How the behavior of the NFL is not unlike a too big to fail bank
Sunday, February 1. The Biggest Game in Pro Football, Super Bowl XLIX. Last year’s champion Seattle Seahawks vs. the three-time champion New England Patriots. An undersized young quarterback against a 37-year old sure thing for the Hall of Fame. Big plays, lots of defense, 60 or more TV cameras, way more than 100 million people out there watching.
All that and Katy Perry at halftime. It’s almost enough to crown the NFL as the King of Sports.
Maybe not so much. It’s instructive to take a look at the National Football League off the field, away from the hype of the Big Game. Here’s the League in 2014, not on the gridiron but on the griddle.
The average NFL player has to scrape by on $1.9 million a year, at the bottom of the heap when it comes to professional sports. The average American household, perhaps the fan base, has an annual income of $52,000. That’s about three percent of the salary paid to the player. We are not considering the top performers at the payroll window – Chicago Bears quarterback Jay Cutler got a seven-year $126 million contract, each of the Manning brothers (QBs) got about $15 million, etc.. Clearly the NFL is Nachos For Life for its players.
What about the bosses, the owners? The average NFL team is worth $1.43 billion and there are 32 of them. So in round numbers, the League’s membership is worth somewhere north of $46 billion. That’s more than then annual budgets for Luxembourg, or Egypt, or Bolivia, or a lot of other countries. The NFL’s revenue last year was in the $10 billion range, and it has declared that it will be a $25 billion business by 2027.
For today’s Big Game, the footballs will be fully inflated and so will the commercial revenues. For the first game in 1967, a 30-second TV spot cost $293,000. Today’s 30-second spot costs $4 million. That’s about 1300 percent inflation. The aggregate (cumulative) U.S. inflation rate is about 600 percent over the same time. The cost of selling us beer and chips has gone up twice as fast as the cost of beer and chips, it would seem. This is the Nifty Financial Lagniappe of pro football.

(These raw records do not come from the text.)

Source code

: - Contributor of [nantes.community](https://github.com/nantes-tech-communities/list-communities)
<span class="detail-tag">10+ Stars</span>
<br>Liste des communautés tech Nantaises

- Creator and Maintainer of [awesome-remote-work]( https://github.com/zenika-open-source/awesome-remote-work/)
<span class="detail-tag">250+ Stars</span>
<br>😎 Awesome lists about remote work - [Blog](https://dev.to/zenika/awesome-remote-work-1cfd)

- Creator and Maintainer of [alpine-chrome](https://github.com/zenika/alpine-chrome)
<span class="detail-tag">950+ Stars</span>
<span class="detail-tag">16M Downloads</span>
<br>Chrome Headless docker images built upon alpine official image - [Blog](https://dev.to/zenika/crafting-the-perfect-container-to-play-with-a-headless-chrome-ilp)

The NFL is a significant rainmaker for its owners and doesn’t do too badly for its players, but they don’t play most of the year. What do these guys do in their spare time? During 2014, there were 37 players suspended for violating the League’s substance abuse policies. Some of those suspensions were for a game or two, others were for as long as a year. Another 14 players were suspended for other infractions including manslaughter, domestic violence and child abuse.

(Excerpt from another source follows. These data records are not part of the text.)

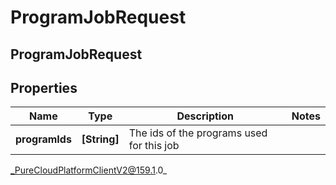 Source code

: # ProgramJobRequest

## ProgramJobRequest

## Properties

|Name | Type | Description | Notes|
|------------ | ------------- | ------------- | -------------|
| **programIds** | **[String]** | The ids of the programs used for this job | |



_PureCloudPlatformClientV2@159.1.0_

There are rap sheets for 50 players arrested in 2014 for all kinds of offenses: assault, theft, DUI, public intoxication, possession, battery, resisting arrest. My favorite may be Denver’s John Boyett, “accused of being drunk, head-butting and hitting a cab driver and trying to hide from police by stealing a shovel and covering himself in mulch.”
The $44 million a year Commissioner of the NFL, Roger Goodell, has said that his job is to defend the integrity of the game. The 2014 defense was a little shaky: nobody could be clear about whether or not the League saw the videotape of Ray Rice punching his fiancee. . .the League tried to cap its liability for brain injuries and lingering effects of concussions, but a judge threw out the cap. . .the League will investigate the possibility of ball-tampering by the Patriots, but take no action until after the cash cow of today’s Big Game.
Professional sports is a significant player in the U.S. economy. An estimate from a few years ago put the total at nearly $15 billion, maybe much more than that now.
If this is the whole pie, professional football accounts for most of it. It is an industry that cranks out a product that millions of consumers buy. Perhaps it’s time for the Consumer Product Safety Commission to extend its scope and look harder at the impact of the NFL on the aspirations and awareness of young men.
It was Ohio State quarterback Cardale Jones who issued the now-infamous Tweet: “Why should we have to go to class if we came here to play FOOTBALL, we ain’t come to play SCHOOL, classes are POINTLESS.” Jones helped the Buckeyes win the national collegiate championship and the hot topic is whether and when he’ll turn pro. The NFL can’t wait.
Admittedly, having played high school and college football and having been a position coach off-and-on for all of my teaching career at two I-AA schools, I am perhaps a bit biased toward football; better, I can be defensive about it when I think the hits it takes might be unfair. And, given that it is an easy target right now, I find myself being either defensive about it or a semi-apologist for it more often that has been the case in the past.
First, I’m glad you made no more of “Deflate-gate” than you did. By-and-large, that was nothing more than a media creation. Anyone who has played the game at even the college level knows that QB’s “work in” gameday footballs to get them the way they want them; i.e., air pressure, sanding the ball down so it’s comfortable in your grip, widening the laces, etc. Even pro players have been laughing at so much made about so little.
And, by the way, DB’s, one notes, are being especially quiet. They don’t want officials examining those footballs after every play—they might discover the Vaseline or one of any number of lubricants DB’s will take from its hiding place on their uni’s and use to “slick-up” the ball. One of the best reasons for never using the same ball for two consecutive plays—until you’ve taken a snap and discovered an oil slick across your grip’s pressure points, you haven’t lived.
All that said, I read your column and am quite sure the numbers, stats, etc. are on target. But, what’s your point? If it’s just to let us know that pro football is Big Business, well, we knew that. And we know it about other pro sports. And, for that matter, about college sports.
There are various lens through which one can do a takedown of the NFL or, for that matter, football in general. But the fact that it’s Big Business may not be one of them. State and/or local tax incentives extended to pro football franchises might be one, but then you have to weight those against dollar-return value for those states and local communities. And so on and so forth.
Okay, got to let the dogs swim in the river before kickoff. Later.
Anon., thanks for your note. Good points. Mine (I have to sharpen my pencil) is this: “everybody knows” about ball prep, sticky stuff, Big Money, pine tar, dirt on the cap, bribes, drugs, illegal recruiting, all of that stuff. “We knew that.” It’s the masquerade (flags, flyovers, weepy true stories, heroic poses by up-from-sandlot players, etc.) vs. the reality. I don’t want to take down the NFL, the NBA, ML Baseball or those other corporations. I want to take down the scales from the eyes of so many who buy the hype.